Work to complete:
For each line of the data below that contains "index", return that line.

Supplied information:
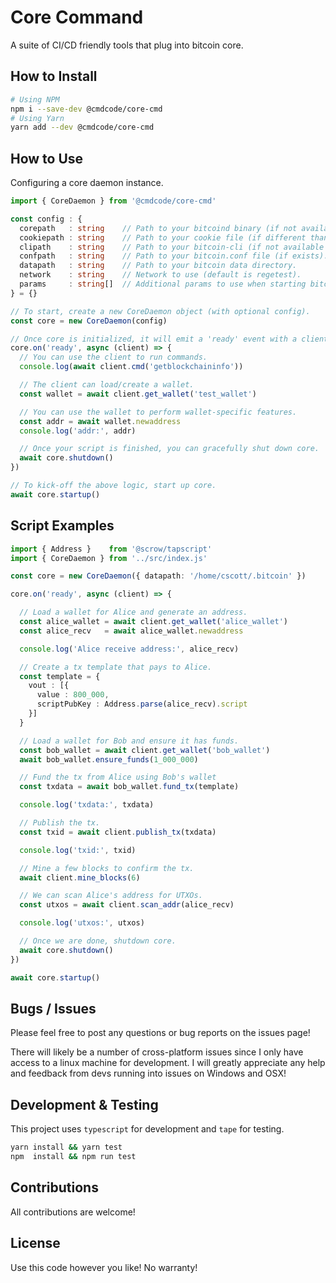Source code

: # Core Command

A suite of CI/CD friendly tools that plug into bitcoin core.

## How to Install

```sh
# Using NPM
npm i --save-dev @cmdcode/core-cmd
# Using Yarn
yarn add --dev @cmdcode/core-cmd
```

## How to Use

Configuring a core daemon instance.

```ts
import { CoreDaemon } from '@cmdcode/core-cmd'

const config : {
  corepath   : string    // Path to your bitcoind binary (if not available in PATH).
  cookiepath : string    // Path to your cookie file (if different than datapath).
  clipath    : string    // Path to your bitcoin-cli (if not available in PATH).
  confpath   : string    // Path to your bitcoin.conf file (if exists).
  datapath   : string    // Path to your bitcoin data directory.
  network    : string    // Network to use (default is regetest).
  params     : string[]  // Additional params to use when starting bitcoind.
} = {}

// To start, create a new CoreDaemon object (with optional config).
const core = new CoreDaemon(config)

// Once core is initialized, it will emit a 'ready' event with a client.
core.on('ready', async (client) => {
  // You can use the client to run commands.
  console.log(await client.cmd('getblockchaininfo'))

  // The client can load/create a wallet.
  const wallet = await client.get_wallet('test_wallet')

  // You can use the wallet to perform wallet-specific features.
  const addr = await wallet.newaddress
  console.log('addr:', addr)

  // Once your script is finished, you can gracefully shut down core.
  await core.shutdown()
})

// To kick-off the above logic, start up core.
await core.startup()
```

## Script Examples

```ts
import { Address }    from '@scrow/tapscript'
import { CoreDaemon } from '../src/index.js'

const core = new CoreDaemon({ datapath: '/home/cscott/.bitcoin' })

core.on('ready', async (client) => {

  // Load a wallet for Alice and generate an address.
  const alice_wallet = await client.get_wallet('alice_wallet')
  const alice_recv   = await alice_wallet.newaddress

  console.log('Alice receive address:', alice_recv)

  // Create a tx template that pays to Alice.
  const template = {
    vout : [{
      value : 800_000,
      scriptPubKey : Address.parse(alice_recv).script
    }]
  }

  // Load a wallet for Bob and ensure it has funds.
  const bob_wallet = await client.get_wallet('bob_wallet')
  await bob_wallet.ensure_funds(1_000_000)

  // Fund the tx from Alice using Bob's wallet
  const txdata = await bob_wallet.fund_tx(template)

  console.log('txdata:', txdata)

  // Publish the tx.
  const txid = await client.publish_tx(txdata)

  console.log('txid:', txid)

  // Mine a few blocks to confirm the tx.
  await client.mine_blocks(6)

  // We can scan Alice's address for UTXOs.
  const utxos = await client.scan_addr(alice_recv)

  console.log('utxos:', utxos)

  // Once we are done, shutdown core.
  await core.shutdown()
})

await core.startup()
```

## Bugs / Issues

Please feel free to post any questions or bug reports on the issues page!

There will likely be a number of cross-platform issues since I only have access to a linux machine for development. I will greatly appreciate any help and feedback from devs running into issues on Windows and OSX!

## Development & Testing

This project uses `typescript` for development and `tape` for testing.

```bash
yarn install && yarn test
npm  install && npm run test
```

## Contributions

All contributions are welcome!

## License

Use this code however you like! No warranty!

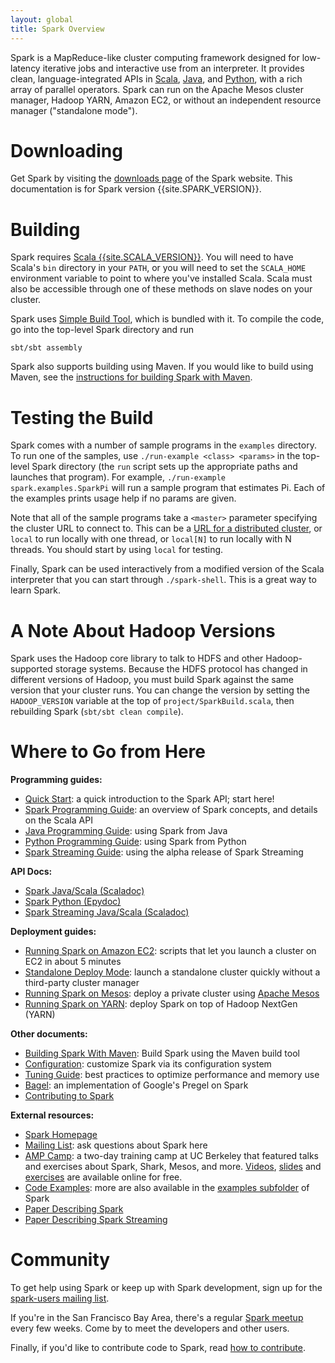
 ```yaml
---
layout: global
title: Spark Overview
---
```


Spark is a MapReduce-like cluster computing framework designed for low-latency iterative jobs and interactive use from an interpreter.
It provides clean, language-integrated APIs in [Scala](scala-programming-guide.html), [Java](java-programming-guide.html), and [Python](python-programming-guide.html), with a rich array of parallel operators.
Spark can run on the Apache Mesos cluster manager, Hadoop YARN, Amazon EC2, or without an independent resource manager ("standalone mode").

# Downloading

Get Spark by visiting the [downloads page](http://spark-project.org/downloads.html) of the Spark website. This documentation is for Spark version {{site.SPARK_VERSION}}.

# Building

Spark requires [Scala {{site.SCALA_VERSION}}](http://www.scala-lang.org/). You will need to have Scala's `bin` directory in your `PATH`,
or you will need to set the `SCALA_HOME` environment variable to point
to where you've installed Scala. Scala must also be accessible through one
of these methods on slave nodes on your cluster.

Spark uses [Simple Build Tool](http://www.scala-sbt.org), which is bundled with it. To compile the code, go into the top-level Spark directory and run

    sbt/sbt assembly

Spark also supports building using Maven. If you would like to build using Maven, see the [instructions for building Spark with Maven](building-with-maven.html).

# Testing the Build

Spark comes with a number of sample programs in the `examples` directory.
To run one of the samples, use `./run-example <class> <params>` in the top-level Spark directory
(the `run` script sets up the appropriate paths and launches that program).
For example, `./run-example spark.examples.SparkPi` will run a sample program that estimates Pi. Each of the
examples prints usage help if no params are given.

Note that all of the sample programs take a `<master>` parameter specifying the cluster URL
to connect to. This can be a [URL for a distributed cluster](scala-programming-guide.html#master-urls),
or `local` to run locally with one thread, or `local[N]` to run locally with N threads. You should start by using
`local` for testing.

Finally, Spark can be used interactively from a modified version of the Scala interpreter that you can start through
`./spark-shell`. This is a great way to learn Spark.

# A Note About Hadoop Versions

Spark uses the Hadoop core library to talk to HDFS and other Hadoop-supported
storage systems. Because the HDFS protocol has changed in different versions of
Hadoop, you must build Spark against the same version that your cluster runs.
You can change the version by setting the `HADOOP_VERSION` variable at the top
of `project/SparkBuild.scala`, then rebuilding Spark (`sbt/sbt clean compile`).

# Where to Go from Here

**Programming guides:**

* [Quick Start](quick-start.html): a quick introduction to the Spark API; start here!
* [Spark Programming Guide](scala-programming-guide.html): an overview of Spark concepts, and details on the Scala API
* [Java Programming Guide](java-programming-guide.html): using Spark from Java
* [Python Programming Guide](python-programming-guide.html): using Spark from Python
* [Spark Streaming Guide](streaming-programming-guide.html): using the alpha release of Spark Streaming

**API Docs:**

* [Spark Java/Scala (Scaladoc)](api/core/index.html)
* [Spark Python (Epydoc)](api/pyspark/index.html)
* [Spark Streaming Java/Scala (Scaladoc)](api/streaming/index.html)

**Deployment guides:**

* [Running Spark on Amazon EC2](ec2-scripts.html): scripts that let you launch a cluster on EC2 in about 5 minutes
* [Standalone Deploy Mode](spark-standalone.html): launch a standalone cluster quickly without a third-party cluster manager
* [Running Spark on Mesos](running-on-mesos.html): deploy a private cluster using
    [Apache Mesos](http://incubator.apache.org/mesos)
* [Running Spark on YARN](running-on-yarn.html): deploy Spark on top of Hadoop NextGen (YARN)

**Other documents:**

* [Building Spark With Maven](building-with-maven.html): Build Spark using the Maven build tool
* [Configuration](configuration.html): customize Spark via its configuration system
* [Tuning Guide](tuning.html): best practices to optimize performance and memory use
* [Bagel](bagel-programming-guide.html): an implementation of Google's Pregel on Spark
* [Contributing to Spark](contributing-to-spark.html)

**External resources:**

* [Spark Homepage](http://www.spark-project.org)
* [Mailing List](http://groups.google.com/group/spark-users): ask questions about Spark here
* [AMP Camp](http://ampcamp.berkeley.edu/): a two-day training camp at UC Berkeley that featured talks and exercises
  about Spark, Shark, Mesos, and more. [Videos](http://ampcamp.berkeley.edu/agenda-2012),
  [slides](http://ampcamp.berkeley.edu/agenda-2012) and [exercises](http://ampcamp.berkeley.edu/exercises-2012) are
  available online for free.
* [Code Examples](http://spark-project.org/examples.html): more are also available in the [examples subfolder](https://github.com/mesos/spark/tree/master/examples/src/main/scala/spark/examples) of Spark
* [Paper Describing Spark](http://www.cs.berkeley.edu/~matei/papers/2012/nsdi_spark.pdf)
* [Paper Describing Spark Streaming](http://www.eecs.berkeley.edu/Pubs/TechRpts/2012/EECS-2012-259.pdf)

# Community

To get help using Spark or keep up with Spark development, sign up for the [spark-users mailing list](http://groups.google.com/group/spark-users).

If you're in the San Francisco Bay Area, there's a regular [Spark meetup](http://www.meetup.com/spark-users/) every few weeks. Come by to meet the developers and other users.

Finally, if you'd like to contribute code to Spark, read [how to contribute](contributing-to-spark.html).
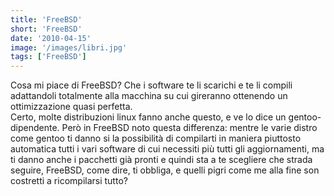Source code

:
 ```yaml
---
title: 'FreeBSD'
short: 'FreeBSD'
date: '2010-04-15'
image: '/images/libri.jpg'
tags: ['FreeBSD']
---
```


Cosa mi piace di FreeBSD? Che i software te li scarichi e te li compili adattandoli totalmente alla macchina su cui gireranno ottenendo un ottimizzazione quasi perfetta.  
Certo, molte distribuzioni linux fanno anche questo, e ve lo dice un gentoo-dipendente. Però in FreeBSD noto questa differenza: mentre le varie distro come gentoo ti danno si la possibilità di compilarti in maniera piuttosto automatica tutti i vari software di cui necessiti più tutti gli aggiornamenti, ma ti danno anche i pacchetti già pronti e quindi sta a te scegliere che strada seguire, FreeBSD, come dire, ti obbliga, e quelli pigri come me alla fine son costretti a ricompilarsi tutto?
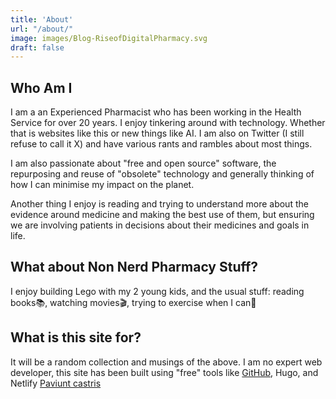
 ```yaml
---
title: 'About'
url: "/about/"
image: images/Blog-RiseofDigitalPharmacy.svg
draft: false
---
```


## Who Am I

I am a an Experienced Pharmacist who has been working in the Health Service for over 20 years. I enjoy tinkering around with technology. Whether that is websites like this or new things like AI. I am also on Twitter (I still refuse to call it X) and have various rants and rambles about most things.

I am also passionate about "free and open source" software, the repurposing and reuse of "obsolete" technology and generally thinking of how I can minimise my impact on the planet.

Another thing I enjoy is reading and trying to understand more about the evidence around medicine and making the best use of them, but ensuring we are involving patients in decisions about their medicines and goals in life.

## What about Non Nerd Pharmacy Stuff?

I enjoy building Lego with my 2 young kids, and the usual stuff: reading books📚, watching movies🎬, trying to exercise when I can🏃

## What is this site for?

It will be a random collection and musings of the above. I am no expert web developer, this site has been built using "free" tools like [GitHub](https://github.com/), Hugo, and Netlify [Paviunt castris](#nemorisque-urimur-violentus)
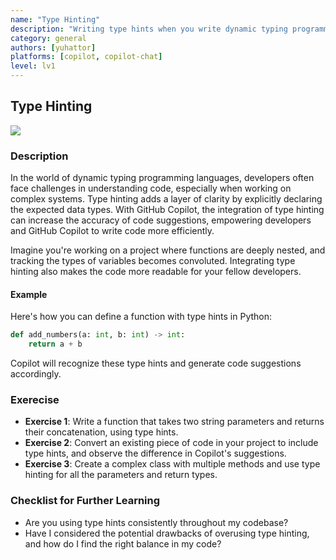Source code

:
 ```yaml
---
name: "Type Hinting"
description: "Writing type hints when you write dynamic typing programming language, to increase copilot suggestion accuracy."
category: general
authors: [yuhattor] 
platforms: [copilot, copilot-chat]
level: lv1
---
```


## Type Hinting

[<img src="https://img.shields.io/badge/Lv1-Early_Stage_Pattern-blue">](https://github.com/orgs/AI-Native-Development/projects/1/)

### Description

In the world of dynamic typing programming languages, developers often face challenges in understanding code, especially when working on complex systems. Type hinting adds a layer of clarity by explicitly declaring the expected data types. With GitHub Copilot, the integration of type hinting can increase the accuracy of code suggestions, empowering developers and GitHub Copilot to write code more efficiently.

Imagine you're working on a project where functions are deeply nested, and tracking the types of variables becomes convoluted. Integrating type hinting also makes the code more readable for your fellow developers.

#### Example

Here's how you can define a function with type hints in Python:

```python
def add_numbers(a: int, b: int) -> int:
    return a + b
```

Copilot will recognize these type hints and generate code suggestions accordingly.

### Exerecise

- **Exercise 1**: Write a function that takes two string parameters and returns their concatenation, using type hints.
- **Exercise 2**: Convert an existing piece of code in your project to include type hints, and observe the difference in Copilot's suggestions.
- **Exercise 3**: Create a complex class with multiple methods and use type hinting for all the parameters and return types.

### Checklist for Further Learning

- Are you using type hints consistently throughout my codebase?
- Have I considered the potential drawbacks of overusing type hinting, and how do I find the right balance in my code?
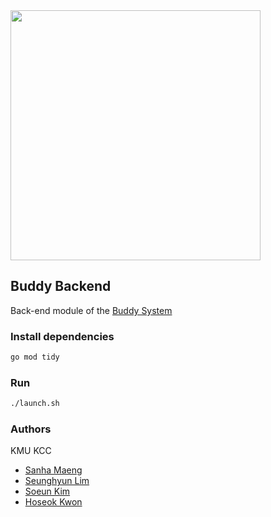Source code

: <img src="https://user-images.githubusercontent.com/29545214/130865885-9a92284a-a71d-489d-be4b-6445b7014a38.jpeg" width="400" height="400">

## Buddy Backend

Back-end module of the [Buddy System](http://146.56.190.179/)

### Install dependencies

  ```bash
  go mod tidy
  ```

### Run

  ```bash
  ./launch.sh
  ```

### Authors

  KMU KCC

  - [Sanha Maeng](https://github.com/maengsanha)
  - [Seunghyun Lim](https://github.com/Limseunghyun99)
  - [Soeun Kim](https://github.com/silver0108)
  - [Hoseok Kwon](https://github.com/Abrahamkwon)
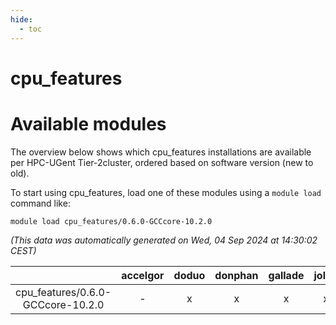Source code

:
 ```yaml
---
hide:
  - toc
---
```


cpu_features
============

# Available modules


The overview below shows which cpu_features installations are available per HPC-UGent Tier-2cluster, ordered based on software version (new to old).

To start using cpu_features, load one of these modules using a `module load` command like:

```shell
module load cpu_features/0.6.0-GCCcore-10.2.0
```

*(This data was automatically generated on Wed, 04 Sep 2024 at 14:30:02 CEST)*  

| |accelgor|doduo|donphan|gallade|joltik|shinx|skitty|
| :---: | :---: | :---: | :---: | :---: | :---: | :---: | :---: |
|cpu_features/0.6.0-GCCcore-10.2.0|-|x|x|x|x|-|x|
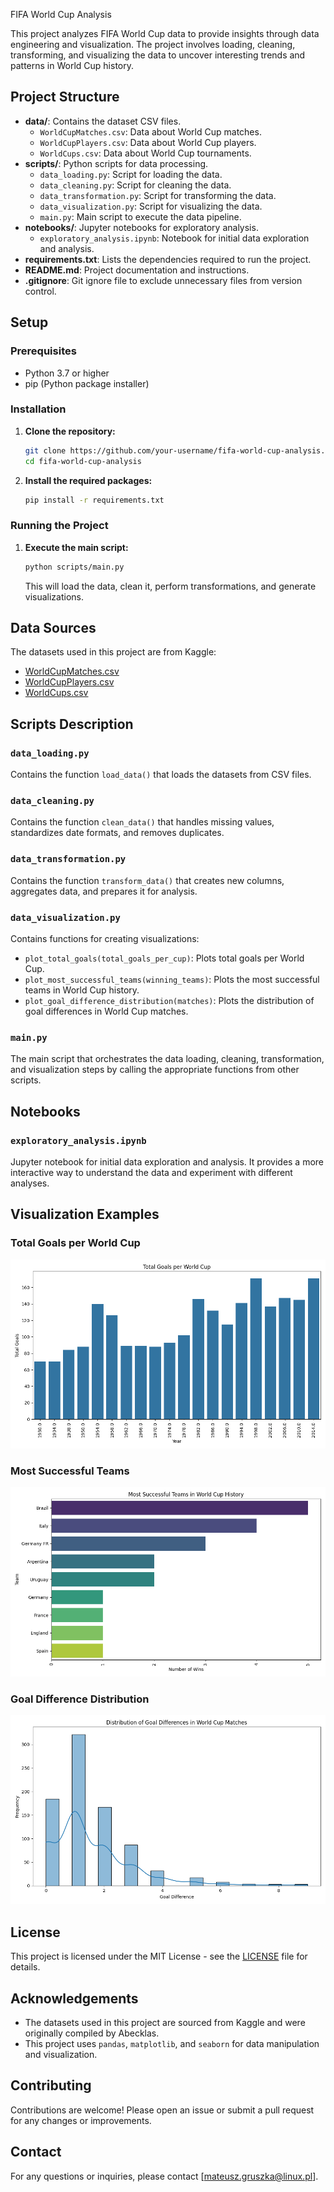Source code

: FIFA World Cup Analysis

This project analyzes FIFA World Cup data to provide insights through data engineering and visualization. The project involves loading, cleaning, transforming, and visualizing the data to uncover interesting trends and patterns in World Cup history.

## Project Structure

- **data/**: Contains the dataset CSV files.
  - `WorldCupMatches.csv`: Data about World Cup matches.
  - `WorldCupPlayers.csv`: Data about World Cup players.
  - `WorldCups.csv`: Data about World Cup tournaments.
- **scripts/**: Python scripts for data processing.
  - `data_loading.py`: Script for loading the data.
  - `data_cleaning.py`: Script for cleaning the data.
  - `data_transformation.py`: Script for transforming the data.
  - `data_visualization.py`: Script for visualizing the data.
  - `main.py`: Main script to execute the data pipeline.
- **notebooks/**: Jupyter notebooks for exploratory analysis.
  - `exploratory_analysis.ipynb`: Notebook for initial data exploration and analysis.
- **requirements.txt**: Lists the dependencies required to run the project.
- **README.md**: Project documentation and instructions.
- **.gitignore**: Git ignore file to exclude unnecessary files from version control.

## Setup

### Prerequisites

- Python 3.7 or higher
- pip (Python package installer)

### Installation

1. **Clone the repository:**

   ```bash
   git clone https://github.com/your-username/fifa-world-cup-analysis.git
   cd fifa-world-cup-analysis
   ```

2. **Install the required packages:**

   ```bash
   pip install -r requirements.txt
   ```

### Running the Project

1. **Execute the main script:**

   ```bash
   python scripts/main.py
   ```

   This will load the data, clean it, perform transformations, and generate visualizations.

## Data Sources

The datasets used in this project are from Kaggle:

- [WorldCupMatches.csv](https://www.kaggle.com/datasets/abecklas/fifa-world-cup/data)
- [WorldCupPlayers.csv](https://www.kaggle.com/datasets/abecklas/fifa-world-cup/data)
- [WorldCups.csv](https://www.kaggle.com/datasets/abecklas/fifa-world-cup/data)

## Scripts Description

### `data_loading.py`

Contains the function `load_data()` that loads the datasets from CSV files.

### `data_cleaning.py`

Contains the function `clean_data()` that handles missing values, standardizes date formats, and removes duplicates.

### `data_transformation.py`

Contains the function `transform_data()` that creates new columns, aggregates data, and prepares it for analysis.

### `data_visualization.py`

Contains functions for creating visualizations:
- `plot_total_goals(total_goals_per_cup)`: Plots total goals per World Cup.
- `plot_most_successful_teams(winning_teams)`: Plots the most successful teams in World Cup history.
- `plot_goal_difference_distribution(matches)`: Plots the distribution of goal differences in World Cup matches.

### `main.py`

The main script that orchestrates the data loading, cleaning, transformation, and visualization steps by calling the appropriate functions from other scripts.

## Notebooks

### `exploratory_analysis.ipynb`

Jupyter notebook for initial data exploration and analysis. It provides a more interactive way to understand the data and experiment with different analyses.

## Visualization Examples

### Total Goals per World Cup

![Total Goals per World Cup](images/total_goals_per_world_cup.png)

### Most Successful Teams

![Most Successful Teams](images/most_successful_teams.png)

### Goal Difference Distribution

![Goal Difference Distribution](images/goal_difference_distribution.png)

## License

This project is licensed under the MIT License - see the [LICENSE](LICENSE) file for details.

## Acknowledgements

- The datasets used in this project are sourced from Kaggle and were originally compiled by Abecklas.
- This project uses `pandas`, `matplotlib`, and `seaborn` for data manipulation and visualization.

## Contributing

Contributions are welcome! Please open an issue or submit a pull request for any changes or improvements.

## Contact

For any questions or inquiries, please contact [mateusz.gruszka@linux.pl].
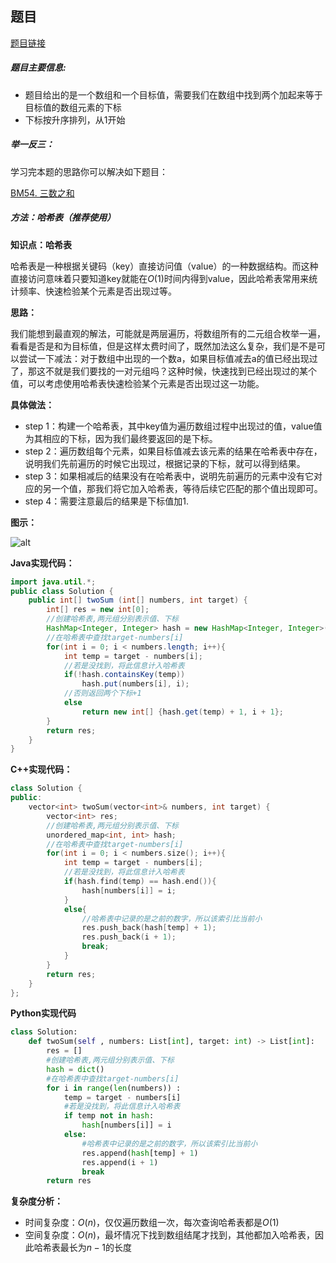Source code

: ## 题目
[题目链接](https://www.nowcoder.com/practice/20ef0972485e41019e39543e8e895b7f?tpId=295&tqId=745&sourceUrl=/exam/oj&channenl=wgithub&fromPut=wgithub)

##### 题目主要信息:
- 题目给出的是一个数组和一个目标值，需要我们在数组中找到两个加起来等于目标值的数组元素的下标
- 下标按升序排列，从1开始

##### 举一反三：

学习完本题的思路你可以解决如下题目：

[BM54. 三数之和](https://www.nowcoder.com/practice/345e2ed5f81d4017bbb8cc6055b0b711?tpId=295&tqId=731)

##### 方法：哈希表（推荐使用）
**知识点：哈希表**

哈希表是一种根据关键码（key）直接访问值（value）的一种数据结构。而这种直接访问意味着只要知道key就能在$O(1)$时间内得到value，因此哈希表常用来统计频率、快速检验某个元素是否出现过等。

**思路：**

我们能想到最直观的解法，可能就是两层遍历，将数组所有的二元组合枚举一遍，看看是否是和为目标值，但是这样太费时间了，既然加法这么复杂，我们是不是可以尝试一下减法：对于数组中出现的一个数a，如果目标值减去a的值已经出现过了，那这不就是我们要找的一对元组吗？这种时候，快速找到已经出现过的某个值，可以考虑使用哈希表快速检验某个元素是否出现过这一功能。

**具体做法：**

- step 1：构建一个哈希表，其中key值为遍历数组过程中出现过的值，value值为其相应的下标，因为我们最终要返回的是下标。
- step 2：遍历数组每个元素，如果目标值减去该元素的结果在哈希表中存在，说明我们先前遍历的时候它出现过，根据记录的下标，就可以得到结果。
- step 3：如果相减后的结果没有在哈希表中，说明先前遍历的元素中没有它对应的另一个值，那我们将它加入哈希表，等待后续它匹配的那个值出现即可。
- step 4：需要注意最后的结果是下标值加1.

**图示：**

![alt](https://uploadfiles.nowcoder.com/images/20220201/397721558_1643703516644/8D1C65F2EA42938E2F0EC7611DD5625D)

**Java实现代码：**
```java
import java.util.*;
public class Solution {
    public int[] twoSum (int[] numbers, int target) {
        int[] res = new int[0];
        //创建哈希表,两元组分别表示值、下标
        HashMap<Integer, Integer> hash = new HashMap<Integer, Integer>(); 
        //在哈希表中查找target-numbers[i]
        for(int i = 0; i < numbers.length; i++){
            int temp = target - numbers[i];
            //若是没找到，将此信息计入哈希表
            if(!hash.containsKey(temp)) 
                hash.put(numbers[i], i);
            //否则返回两个下标+1
            else 
                return new int[] {hash.get(temp) + 1, i + 1}; 
        }
        return res;
    }
}
```
**C++实现代码：**
```cpp
class Solution {
public:
    vector<int> twoSum(vector<int>& numbers, int target) {
        vector<int> res;
        //创建哈希表,两元组分别表示值、下标
        unordered_map<int, int> hash; 
        //在哈希表中查找target-numbers[i]
        for(int i = 0; i < numbers.size(); i++){
            int temp = target - numbers[i];
            //若是没找到，将此信息计入哈希表
            if(hash.find(temp) == hash.end()){ 
                hash[numbers[i]] = i;
            }
            else{
                //哈希表中记录的是之前的数字，所以该索引比当前小
                res.push_back(hash[temp] + 1);   
                res.push_back(i + 1);
                break;
            }
        }
        return res;
    }
};
```

**Python实现代码**
```python
class Solution:
    def twoSum(self , numbers: List[int], target: int) -> List[int]:
        res = []
        #创建哈希表,两元组分别表示值、下标
        hash = dict() 
        #在哈希表中查找target-numbers[i]
        for i in range(len(numbers)) :
            temp = target - numbers[i]
            #若是没找到，将此信息计入哈希表
            if temp not in hash: 
                hash[numbers[i]] = i
            else:
                #哈希表中记录的是之前的数字，所以该索引比当前小
                res.append(hash[temp] + 1) 
                res.append(i + 1)
                break
        return res
```

**复杂度分析：**
- 时间复杂度：$O(n)$，仅仅遍历数组一次，每次查询哈希表都是$O(1)$
- 空间复杂度：$O(n)$，最坏情况下找到数组结尾才找到，其他都加入哈希表，因此哈希表最长为$n-1$的长度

Finished exercise:
import { CoreDaemon } from '../src/index.js'
* [Spark Java/Scala (Scaladoc)](api/core/index.html)
* [Spark Python (Epydoc)](api/pyspark/index.html)
* [Spark Streaming Java/Scala (Scaladoc)](api/streaming/index.html)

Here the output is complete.